> **YOUR TASK**: Reproduce all the data verbatim.

> **Records drawn from a dataset**:
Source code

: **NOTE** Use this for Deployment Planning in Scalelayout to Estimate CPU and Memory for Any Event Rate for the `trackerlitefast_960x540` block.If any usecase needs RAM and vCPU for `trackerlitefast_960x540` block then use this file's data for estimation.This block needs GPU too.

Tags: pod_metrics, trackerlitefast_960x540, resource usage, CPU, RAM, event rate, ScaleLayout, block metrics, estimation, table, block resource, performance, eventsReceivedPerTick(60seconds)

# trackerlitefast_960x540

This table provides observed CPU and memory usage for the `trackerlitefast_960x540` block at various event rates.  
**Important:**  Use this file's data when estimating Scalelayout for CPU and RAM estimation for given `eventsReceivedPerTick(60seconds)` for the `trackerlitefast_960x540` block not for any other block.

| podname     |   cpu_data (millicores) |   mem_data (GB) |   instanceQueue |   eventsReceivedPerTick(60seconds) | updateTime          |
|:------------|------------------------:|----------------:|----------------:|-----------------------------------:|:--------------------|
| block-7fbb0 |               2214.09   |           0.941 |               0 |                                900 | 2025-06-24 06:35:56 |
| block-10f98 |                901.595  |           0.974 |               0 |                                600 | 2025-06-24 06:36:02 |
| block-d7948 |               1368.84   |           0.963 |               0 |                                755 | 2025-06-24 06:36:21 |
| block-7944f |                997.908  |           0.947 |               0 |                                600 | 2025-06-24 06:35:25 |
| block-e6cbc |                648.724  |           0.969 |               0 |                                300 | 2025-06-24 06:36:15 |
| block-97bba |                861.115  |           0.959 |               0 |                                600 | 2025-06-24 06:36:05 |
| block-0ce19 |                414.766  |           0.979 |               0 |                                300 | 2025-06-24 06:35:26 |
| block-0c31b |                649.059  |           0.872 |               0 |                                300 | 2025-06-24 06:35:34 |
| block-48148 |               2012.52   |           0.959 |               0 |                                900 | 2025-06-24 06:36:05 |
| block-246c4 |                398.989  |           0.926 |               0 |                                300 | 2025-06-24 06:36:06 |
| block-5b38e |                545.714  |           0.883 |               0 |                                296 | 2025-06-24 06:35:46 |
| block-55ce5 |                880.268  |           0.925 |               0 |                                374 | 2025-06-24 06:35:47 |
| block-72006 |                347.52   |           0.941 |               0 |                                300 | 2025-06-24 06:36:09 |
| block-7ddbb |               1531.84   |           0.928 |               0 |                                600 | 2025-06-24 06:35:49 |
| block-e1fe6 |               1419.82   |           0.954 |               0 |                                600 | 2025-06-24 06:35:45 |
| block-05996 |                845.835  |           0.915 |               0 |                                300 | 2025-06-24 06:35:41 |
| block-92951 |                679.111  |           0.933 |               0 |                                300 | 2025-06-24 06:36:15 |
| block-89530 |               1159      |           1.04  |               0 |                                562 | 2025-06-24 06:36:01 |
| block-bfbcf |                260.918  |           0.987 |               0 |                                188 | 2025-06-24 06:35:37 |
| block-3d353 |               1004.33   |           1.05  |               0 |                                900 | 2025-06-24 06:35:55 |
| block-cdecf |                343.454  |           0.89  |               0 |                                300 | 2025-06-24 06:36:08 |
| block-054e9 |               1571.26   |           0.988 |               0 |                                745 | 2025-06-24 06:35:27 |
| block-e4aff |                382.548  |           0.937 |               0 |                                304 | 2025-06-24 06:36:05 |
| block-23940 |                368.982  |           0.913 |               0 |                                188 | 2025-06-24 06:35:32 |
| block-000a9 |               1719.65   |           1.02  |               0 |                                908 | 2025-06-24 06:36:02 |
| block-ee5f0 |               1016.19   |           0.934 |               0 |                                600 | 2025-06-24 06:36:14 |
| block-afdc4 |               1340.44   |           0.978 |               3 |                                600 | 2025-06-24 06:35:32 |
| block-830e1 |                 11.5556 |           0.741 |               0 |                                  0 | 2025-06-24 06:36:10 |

> **RESPONSE**:
Source code

: **NOTE** Use this for Deployment Planning in Scalelayout to Estimate CPU and Memory for Any Event Rate for the `trackerlitefast_960x540` block.If any usecase needs RAM and vCPU for `trackerlitefast_960x540` block then use this file's data for estimation.This block needs GPU too.

Tags: pod_metrics, trackerlitefast_960x540, resource usage, CPU, RAM, event rate, ScaleLayout, block metrics, estimation, table, block resource, performance, eventsReceivedPerTick(60seconds)

# trackerlitefast_960x540

This table provides observed CPU and memory usage for the `trackerlitefast_960x540` block at various event rates.  
**Important:**  Use this file's data when estimating Scalelayout for CPU and RAM estimation for given `eventsReceivedPerTick(60seconds)` for the `trackerlitefast_960x540` block not for any other block.

| podname     |   cpu_data (millicores) |   mem_data (GB) |   instanceQueue |   eventsReceivedPerTick(60seconds) | updateTime          |
|:------------|------------------------:|----------------:|----------------:|-----------------------------------:|:--------------------|
| block-7fbb0 |               2214.09   |           0.941 |               0 |                                900 | 2025-06-24 06:35:56 |
| block-10f98 |                901.595  |           0.974 |               0 |                                600 | 2025-06-24 06:36:02 |
| block-d7948 |               1368.84   |           0.963 |               0 |                                755 | 2025-06-24 06:36:21 |
| block-7944f |                997.908  |           0.947 |               0 |                                600 | 2025-06-24 06:35:25 |
| block-e6cbc |                648.724  |           0.969 |               0 |                                300 | 2025-06-24 06:36:15 |
| block-97bba |                861.115  |           0.959 |               0 |                                600 | 2025-06-24 06:36:05 |
| block-0ce19 |                414.766  |           0.979 |               0 |                                300 | 2025-06-24 06:35:26 |
| block-0c31b |                649.059  |           0.872 |               0 |                                300 | 2025-06-24 06:35:34 |
| block-48148 |               2012.52   |           0.959 |               0 |                                900 | 2025-06-24 06:36:05 |
| block-246c4 |                398.989  |           0.926 |               0 |                                300 | 2025-06-24 06:36:06 |
| block-5b38e |                545.714  |           0.883 |               0 |                                296 | 2025-06-24 06:35:46 |
| block-55ce5 |                880.268  |           0.925 |               0 |                                374 | 2025-06-24 06:35:47 |
| block-72006 |                347.52   |           0.941 |               0 |                                300 | 2025-06-24 06:36:09 |
| block-7ddbb |               1531.84   |           0.928 |               0 |                                600 | 2025-06-24 06:35:49 |
| block-e1fe6 |               1419.82   |           0.954 |               0 |                                600 | 2025-06-24 06:35:45 |
| block-05996 |                845.835  |           0.915 |               0 |                                300 | 2025-06-24 06:35:41 |
| block-92951 |                679.111  |           0.933 |               0 |                                300 | 2025-06-24 06:36:15 |
| block-89530 |               1159      |           1.04  |               0 |                                562 | 2025-06-24 06:36:01 |
| block-bfbcf |                260.918  |           0.987 |               0 |                                188 | 2025-06-24 06:35:37 |
| block-3d353 |               1004.33   |           1.05  |               0 |                                900 | 2025-06-24 06:35:55 |
| block-cdecf |                343.454  |           0.89  |               0 |                                300 | 2025-06-24 06:36:08 |
| block-054e9 |               1571.26   |           0.988 |               0 |                                745 | 2025-06-24 06:35:27 |
| block-e4aff |                382.548  |           0.937 |               0 |                                304 | 2025-06-24 06:36:05 |
| block-23940 |                368.982  |           0.913 |               0 |                                188 | 2025-06-24 06:35:32 |
| block-000a9 |               1719.65   |           1.02  |               0 |                                908 | 2025-06-24 06:36:02 |
| block-ee5f0 |               1016.19   |           0.934 |               0 |                                600 | 2025-06-24 06:36:14 |
| block-afdc4 |               1340.44   |           0.978 |               3 |                                600 | 2025-06-24 06:35:32 |
| block-830e1 |                 11.5556 |           0.741 |               0 |                                  0 | 2025-06-24 06:36:10 |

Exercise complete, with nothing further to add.